The LTCI mission is to safeguard the survival of tapirs and their habitats in Brazil, through three main axes: research, conservation and capacity building. We gather and apply high-quality scientific data to the development and implementation of biome-based conservation strategies. In addition, we use tapirs as flagship species for conservation in Brazil, catalyzing habitat conservation and protection, environmental education and communication. Just as importantly, we promote training, capacity-building, and scientific tourism initiatives in order to involve and prepare more and more people to join our conservations efforts.

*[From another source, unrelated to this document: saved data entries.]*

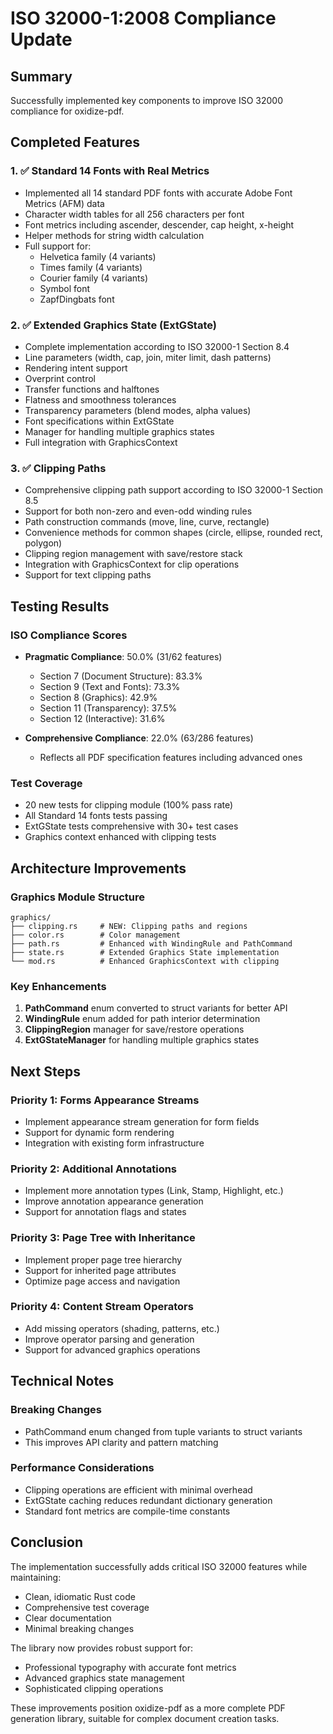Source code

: # ISO 32000-1:2008 Compliance Update

## Summary
Successfully implemented key components to improve ISO 32000 compliance for oxidize-pdf.

## Completed Features

### 1. ✅ Standard 14 Fonts with Real Metrics
- Implemented all 14 standard PDF fonts with accurate Adobe Font Metrics (AFM) data
- Character width tables for all 256 characters per font
- Font metrics including ascender, descender, cap height, x-height
- Helper methods for string width calculation
- Full support for:
  - Helvetica family (4 variants)
  - Times family (4 variants)
  - Courier family (4 variants)
  - Symbol font
  - ZapfDingbats font

### 2. ✅ Extended Graphics State (ExtGState)
- Complete implementation according to ISO 32000-1 Section 8.4
- Line parameters (width, cap, join, miter limit, dash patterns)
- Rendering intent support
- Overprint control
- Transfer functions and halftones
- Flatness and smoothness tolerances
- Transparency parameters (blend modes, alpha values)
- Font specifications within ExtGState
- Manager for handling multiple graphics states
- Full integration with GraphicsContext

### 3. ✅ Clipping Paths
- Comprehensive clipping path support according to ISO 32000-1 Section 8.5
- Support for both non-zero and even-odd winding rules
- Path construction commands (move, line, curve, rectangle)
- Convenience methods for common shapes (circle, ellipse, rounded rect, polygon)
- Clipping region management with save/restore stack
- Integration with GraphicsContext for clip operations
- Support for text clipping paths

## Testing Results

### ISO Compliance Scores
- **Pragmatic Compliance**: 50.0% (31/62 features)
  - Section 7 (Document Structure): 83.3%
  - Section 9 (Text and Fonts): 73.3%
  - Section 8 (Graphics): 42.9%
  - Section 11 (Transparency): 37.5%
  - Section 12 (Interactive): 31.6%

- **Comprehensive Compliance**: 22.0% (63/286 features)
  - Reflects all PDF specification features including advanced ones

### Test Coverage
- 20 new tests for clipping module (100% pass rate)
- All Standard 14 fonts tests passing
- ExtGState tests comprehensive with 30+ test cases
- Graphics context enhanced with clipping tests

## Architecture Improvements

### Graphics Module Structure
```
graphics/
├── clipping.rs     # NEW: Clipping paths and regions
├── color.rs        # Color management
├── path.rs         # Enhanced with WindingRule and PathCommand
├── state.rs        # Extended Graphics State implementation
└── mod.rs          # Enhanced GraphicsContext with clipping
```

### Key Enhancements
1. **PathCommand** enum converted to struct variants for better API
2. **WindingRule** enum added for path interior determination
3. **ClippingRegion** manager for save/restore operations
4. **ExtGStateManager** for handling multiple graphics states

## Next Steps

### Priority 1: Forms Appearance Streams
- Implement appearance stream generation for form fields
- Support for dynamic form rendering
- Integration with existing form infrastructure

### Priority 2: Additional Annotations
- Implement more annotation types (Link, Stamp, Highlight, etc.)
- Improve annotation appearance generation
- Support for annotation flags and states

### Priority 3: Page Tree with Inheritance
- Implement proper page tree hierarchy
- Support for inherited page attributes
- Optimize page access and navigation

### Priority 4: Content Stream Operators
- Add missing operators (shading, patterns, etc.)
- Improve operator parsing and generation
- Support for advanced graphics operations

## Technical Notes

### Breaking Changes
- PathCommand enum changed from tuple variants to struct variants
- This improves API clarity and pattern matching

### Performance Considerations
- Clipping operations are efficient with minimal overhead
- ExtGState caching reduces redundant dictionary generation
- Standard font metrics are compile-time constants

## Conclusion

The implementation successfully adds critical ISO 32000 features while maintaining:
- Clean, idiomatic Rust code
- Comprehensive test coverage
- Clear documentation
- Minimal breaking changes

The library now provides robust support for:
- Professional typography with accurate font metrics
- Advanced graphics state management
- Sophisticated clipping operations

These improvements position oxidize-pdf as a more complete PDF generation library, suitable for complex document creation tasks.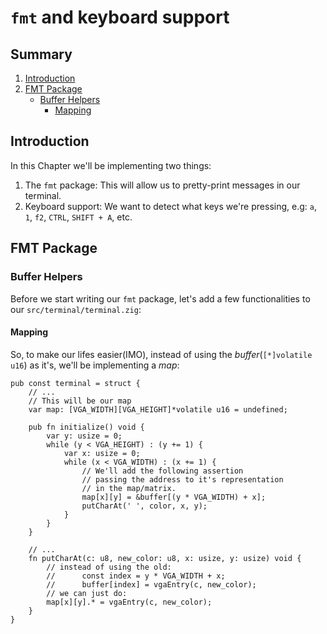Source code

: # `fmt` and keyboard support

## Summary
1. [Introduction](#introduction)
2. [FMT Package](#fmt-package)
    - [Buffer Helpers](#buffer-helpers)
        - [Mapping](#mapping)

## Introduction
In this Chapter we'll be implementing two things:
1. The `fmt` package: This will allow us to pretty-print messages in our terminal.
2. Keyboard support: We want to detect what keys we're pressing, e.g: `a`, `1`, `f2`, `CTRL`, `SHIFT + A`, etc.

## FMT Package

### Buffer Helpers
Before we start writing our `fmt` package, let's add a few functionalities to our `src/terminal/terminal.zig`:

#### Mapping
So, to make our lifes easier(IMO), instead of using the _buffer_(`[*]volatile u16`) as it's, we'll be implementing a _map_:
```zig
pub const terminal = struct {
    // ...
    // This will be our map
    var map: [VGA_WIDTH][VGA_HEIGHT]*volatile u16 = undefined;

    pub fn initialize() void {
        var y: usize = 0;
        while (y < VGA_HEIGHT) : (y += 1) {
            var x: usize = 0;
            while (x < VGA_WIDTH) : (x += 1) {
                // We'll add the following assertion
                // passing the address to it's representation
                // in the map/matrix.
                map[x][y] = &buffer[(y * VGA_WIDTH) + x];
                putCharAt(' ', color, x, y);
            }
        }
    }

    // ...
    fn putCharAt(c: u8, new_color: u8, x: usize, y: usize) void {
        // instead of using the old:
        //      const index = y * VGA_WIDTH + x;
        //      buffer[index] = vgaEntry(c, new_color);
        // we can just do:
        map[x][y].* = vgaEntry(c, new_color);
    }
}
```

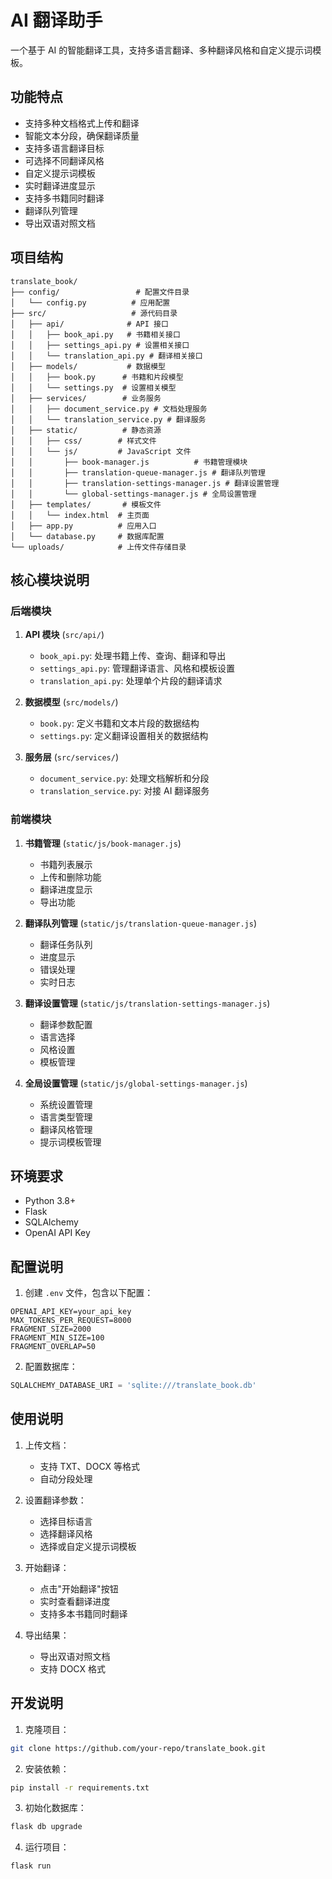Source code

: # AI 翻译助手

一个基于 AI 的智能翻译工具，支持多语言翻译、多种翻译风格和自定义提示词模板。

## 功能特点

- 支持多种文档格式上传和翻译
- 智能文本分段，确保翻译质量
- 支持多语言翻译目标
- 可选择不同翻译风格
- 自定义提示词模板
- 实时翻译进度显示
- 支持多书籍同时翻译
- 翻译队列管理
- 导出双语对照文档

## 项目结构

```
translate_book/
├── config/                 # 配置文件目录
│   └── config.py          # 应用配置
├── src/                   # 源代码目录
│   ├── api/              # API 接口
│   │   ├── book_api.py   # 书籍相关接口
│   │   ├── settings_api.py # 设置相关接口
│   │   └── translation_api.py # 翻译相关接口
│   ├── models/           # 数据模型
│   │   ├── book.py      # 书籍和片段模型
│   │   └── settings.py  # 设置相关模型
│   ├── services/        # 业务服务
│   │   ├── document_service.py # 文档处理服务
│   │   └── translation_service.py # 翻译服务
│   ├── static/          # 静态资源
│   │   ├── css/        # 样式文件
│   │   └── js/         # JavaScript 文件
│   │       ├── book-manager.js          # 书籍管理模块
│   │       ├── translation-queue-manager.js # 翻译队列管理
│   │       ├── translation-settings-manager.js # 翻译设置管理
│   │       └── global-settings-manager.js # 全局设置管理
│   ├── templates/       # 模板文件
│   │   └── index.html  # 主页面
│   ├── app.py          # 应用入口
│   └── database.py     # 数据库配置
└── uploads/            # 上传文件存储目录
```

## 核心模块说明

### 后端模块

1. **API 模块** (`src/api/`)
   - `book_api.py`: 处理书籍上传、查询、翻译和导出
   - `settings_api.py`: 管理翻译语言、风格和模板设置
   - `translation_api.py`: 处理单个片段的翻译请求

2. **数据模型** (`src/models/`)
   - `book.py`: 定义书籍和文本片段的数据结构
   - `settings.py`: 定义翻译设置相关的数据结构

3. **服务层** (`src/services/`)
   - `document_service.py`: 处理文档解析和分段
   - `translation_service.py`: 对接 AI 翻译服务

### 前端模块

1. **书籍管理** (`static/js/book-manager.js`)
   - 书籍列表展示
   - 上传和删除功能
   - 翻译进度显示
   - 导出功能

2. **翻译队列管理** (`static/js/translation-queue-manager.js`)
   - 翻译任务队列
   - 进度显示
   - 错误处理
   - 实时日志

3. **翻译设置管理** (`static/js/translation-settings-manager.js`)
   - 翻译参数配置
   - 语言选择
   - 风格设置
   - 模板管理

4. **全局设置管理** (`static/js/global-settings-manager.js`)
   - 系统设置管理
   - 语言类型管理
   - 翻译风格管理
   - 提示词模板管理

## 环境要求

- Python 3.8+
- Flask
- SQLAlchemy
- OpenAI API Key

## 配置说明

1. 创建 `.env` 文件，包含以下配置：
```
OPENAI_API_KEY=your_api_key
MAX_TOKENS_PER_REQUEST=8000
FRAGMENT_SIZE=2000
FRAGMENT_MIN_SIZE=100
FRAGMENT_OVERLAP=50
```

2. 配置数据库：
```python
SQLALCHEMY_DATABASE_URI = 'sqlite:///translate_book.db'
```

## 使用说明

1. 上传文档：
   - 支持 TXT、DOCX 等格式
   - 自动分段处理

2. 设置翻译参数：
   - 选择目标语言
   - 选择翻译风格
   - 选择或自定义提示词模板

3. 开始翻译：
   - 点击"开始翻译"按钮
   - 实时查看翻译进度
   - 支持多本书籍同时翻译

4. 导出结果：
   - 导出双语对照文档
   - 支持 DOCX 格式

## 开发说明

1. 克隆项目：
```bash
git clone https://github.com/your-repo/translate_book.git
```

2. 安装依赖：
```bash
pip install -r requirements.txt
```

3. 初始化数据库：
```bash
flask db upgrade
```

4. 运行项目：
```bash
flask run
```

For over 24 years, the LCTI has been working in three different Brazilian biomes where tapirs are still found – Atlantic Forest, Pantanal wetlands, and Cerrado grasslands. During this period, we started the first basic studies about this elusive animal (ecology, health, genetics, habitat requirements, effects of habitat fragmentation), and used this knowledge to promote community involvement, habitat restoration, roadkill mitigation, warning on the effect of pesticides on tapirs and much more. Results from the LTCI have been widely used to influence decision-makers and policy agencies regarding tapir conservation issues, both in Brazil and in other countries where the species occurs. Now we started to expand our actions to the Amazon forest, in the southeastern region known as “arc of deforestation”, where tapirs are facing several threats.
We fight for tapir conservation because we believe that future generations deserve to live in a world where tapirs and other species can find healthy ecosystems and survive. We are aware of the challenges we are facing in conservation and we need to reach more and more people around the world. Thus, being part of the Conservation Optimism Network is a way for us to keep expanding and improving our mission. It is a way to join efforts with different organizations with similar goals, discuss new ideas and disseminate success stories, learn with the challenges each other are facing and, very importantly: thinking out of the box! Acting together in this big community of ConsevationNOW, we can be as Nature, with the whole being much more than the sum of its parts.